Evaluation Frameworks exist at three layers:
| Layer | Owner | Purpose |
|---|---|---|
| Global template | Platform (Spectral) | Base frameworks derived from World Models and maintained by Spectral, organized by domain and use case pattern. See World Model System |
| Workspace instance | Workspace owner | Fork of a global template, customized for this customer’s specific situation. Tracks its global parent version for merge purposes |
| Change Set snapshot | Change Set | Point-in-time reference to the framework version under which optimization results were generated |
An Evaluation Framework contains rubrics with weighted dimensions, an objective function, hard constraints, and economic parameters. For the full specification, see Optimization Engine.
World Model
Section titled “World Model”A World Model is a Spectral-managed standard that encodes the behavioral expectations of a specific problem domain. It exists independently of any customer’s system.
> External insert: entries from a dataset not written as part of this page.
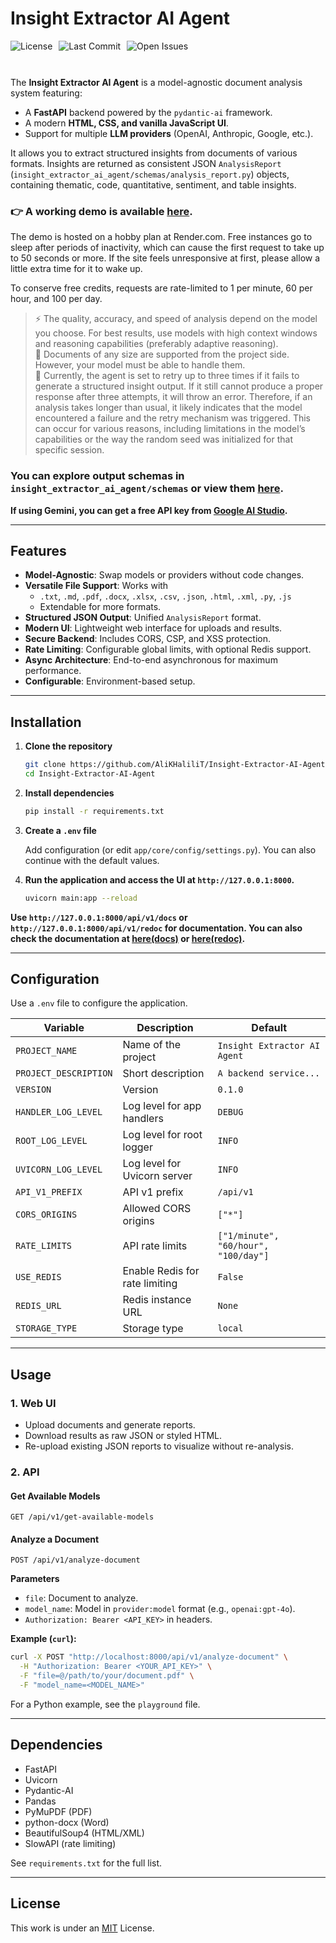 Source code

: # Insight Extractor AI Agent
<div style="display: flex; gap: 10px; flex-wrap: wrap; margin-bottom: 10px;">
    <img src="https://img.shields.io/github/license/AliKHaliliT/Insight-Extractor-AI-Agent" alt="License">
    <img src="https://img.shields.io/github/last-commit/AliKHaliliT/Insight-Extractor-AI-Agent" alt="Last Commit">
    <img src="https://img.shields.io/github/issues/AliKHaliliT/Insight-Extractor-AI-Agent" alt="Open Issues">
</div>
<br/>

The **Insight Extractor AI Agent** is a model-agnostic document analysis system featuring:

- A **FastAPI** backend powered by the `pydantic-ai` framework.  
- A modern **HTML, CSS, and vanilla JavaScript UI**.  
- Support for multiple **LLM providers** (OpenAI, Anthropic, Google, etc.).  

It allows you to extract structured insights from documents of various formats. Insights are returned as consistent JSON `AnalysisReport` (`insight_extractor_ai_agent/schemas/analysis_report.py`) objects, containing thematic, code, quantitative, sentiment, and table insights.

### 👉 A working demo is available [here](https://insight-extractor-ai-agent.onrender.com/).

The demo is hosted on a hobby plan at Render.com. Free instances go to sleep after periods of inactivity, which can cause the first request to take up to 50 seconds or more. If the site feels unresponsive at first, please allow a little extra time for it to wake up.

To conserve free credits, requests are rate-limited to 1 per minute, 60 per hour, and 100 per day.

> ⚡ The quality, accuracy, and speed of analysis depend on the model you choose. For best results, use models with high context windows and reasoning capabilities (preferably adaptive reasoning).  
> 📂 Documents of any size are supported from the project side. However, your model must be able to handle them.  
> 📄 Currently, the agent is set to retry up to three times if it fails to generate a structured insight output. If it still cannot produce a proper response after three attempts, it will throw an error. Therefore, if an analysis takes longer than usual, it likely indicates that the model encountered a failure and the retry mechanism was triggered. This can occur for various reasons, including limitations in the model’s capabilities or the way the random seed was initialized for that specific session.

### You can explore output schemas in `insight_extractor_ai_agent/schemas` or view them [here](https://alikhalilit.github.io/Insight-Extractor-AI-Agent/).

**If using Gemini, you can get a free API key from [Google AI Studio](https://aistudio.google.com/).**

---

## Features

- **Model-Agnostic**: Swap models or providers without code changes.  
- **Versatile File Support**: Works with  
  - `.txt`, `.md`, `.pdf`, `.docx`, `.xlsx`, `.csv`, `.json`, `.html`, `.xml`, `.py`, `.js`  
  - Extendable for more formats.  
- **Structured JSON Output**: Unified `AnalysisReport` format.  
- **Modern UI**: Lightweight web interface for uploads and results.  
- **Secure Backend**: Includes CORS, CSP, and XSS protection.  
- **Rate Limiting**: Configurable global limits, with optional Redis support.  
- **Async Architecture**: End-to-end asynchronous for maximum performance.  
- **Configurable**: Environment-based setup.  

---

## Installation

1. **Clone the repository**

   ```bash
   git clone https://github.com/AliKHaliliT/Insight-Extractor-AI-Agent.git
   cd Insight-Extractor-AI-Agent
   ```

2. **Install dependencies**

   ```bash
   pip install -r requirements.txt
   ```

3. **Create a `.env` file**

   Add configuration (or edit `app/core/config/settings.py`). You can also continue with the default values.

4. **Run the application and access the UI at `http://127.0.0.1:8000`.**

   ```bash
   uvicorn main:app --reload
   ```

**Use `http://127.0.0.1:8000/api/v1/docs` or `http://127.0.0.1:8000/api/v1/redoc` for documentation. You can also check the documentation at [here(docs)](https://alikhalilit.github.io/Insight-Extractor-AI-Agent/api/v1/docs) or [here(redoc)](https://alikhalilit.github.io/Insight-Extractor-AI-Agent/api/v1/redoc).**

---

## Configuration

Use a `.env` file to configure the application.

| Variable              | Description                    | Default                               |
| --------------------- | ------------------------------ | ------------------------------------- |
| `PROJECT_NAME`        | Name of the project            | `Insight Extractor AI Agent`          |
| `PROJECT_DESCRIPTION` | Short description              | `A backend service...`                |
| `VERSION`             | Version                        | `0.1.0`                               |
| `HANDLER_LOG_LEVEL`   | Log level for app handlers     | `DEBUG`                               |
| `ROOT_LOG_LEVEL`      | Log level for root logger      | `INFO`                                |
| `UVICORN_LOG_LEVEL`   | Log level for Uvicorn server   | `INFO`                                |
| `API_V1_PREFIX`       | API v1 prefix                  | `/api/v1`                             |
| `CORS_ORIGINS`        | Allowed CORS origins           | `["*"]`                               |
| `RATE_LIMITS`         | API rate limits                | `["1/minute", "60/hour", "100/day"]` |
| `USE_REDIS`           | Enable Redis for rate limiting | `False`                               |
| `REDIS_URL`           | Redis instance URL             | `None`                                |
| `STORAGE_TYPE`        | Storage type                   | `local`                               |

---

## Usage

### 1. Web UI

* Upload documents and generate reports.
* Download results as raw JSON or styled HTML.
* Re-upload existing JSON reports to visualize without re-analysis.

### 2. API

#### Get Available Models

```http
GET /api/v1/get-available-models
```

#### Analyze a Document

```http
POST /api/v1/analyze-document
```

**Parameters**

* `file`: Document to analyze.
* `model_name`: Model in `provider:model` format (e.g., `openai:gpt-4o`).
* `Authorization: Bearer <API_KEY>` in headers.

**Example (`curl`):**

```bash
curl -X POST "http://localhost:8000/api/v1/analyze-document" \
  -H "Authorization: Bearer <YOUR_API_KEY>" \
  -F "file=@/path/to/your/document.pdf" \
  -F "model_name=<MODEL_NAME>"
```

For a Python example, see the `playground` file.

---

## Dependencies

* FastAPI
* Uvicorn
* Pydantic-AI
* Pandas
* PyMuPDF (PDF)
* python-docx (Word)
* BeautifulSoup4 (HTML/XML)
* SlowAPI (rate limiting)

See `requirements.txt` for the full list.

---

## License

This work is under an [MIT](https://choosealicense.com/licenses/mit/) License.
The EvaluationFramework answers what to measure and what constitutes better. The World Model answers where those criteria come from. Without an external standard, evaluation criteria drift — they evolve to reflect what a customer’s system already does well, not what the domain actually requires. A customer can only construct evaluations for scenarios they have encountered. Synthetic generation without grounding produces volume, not value.
The World Model solves this. Every EvaluationFramework is derived from the World Model, not authored by the customer. The customer’s system operates in a problem space — a subset of the broader domain the World Model represents. The EvaluationFramework generated for that system is scoped to the customer’s problem space but grounded in the domain standard. The customer steers coverage by selecting vectors and focus areas. The criteria themselves originate from the World Model.
This changes what optimization means. Performance gains against a World Model-derived EvaluationFramework reflect genuine domain conformance — improvement measured against an external standard, not convergence toward a self-referential rubric. The loop moves agents toward what the domain actually requires.
For the full specification, see World Model System.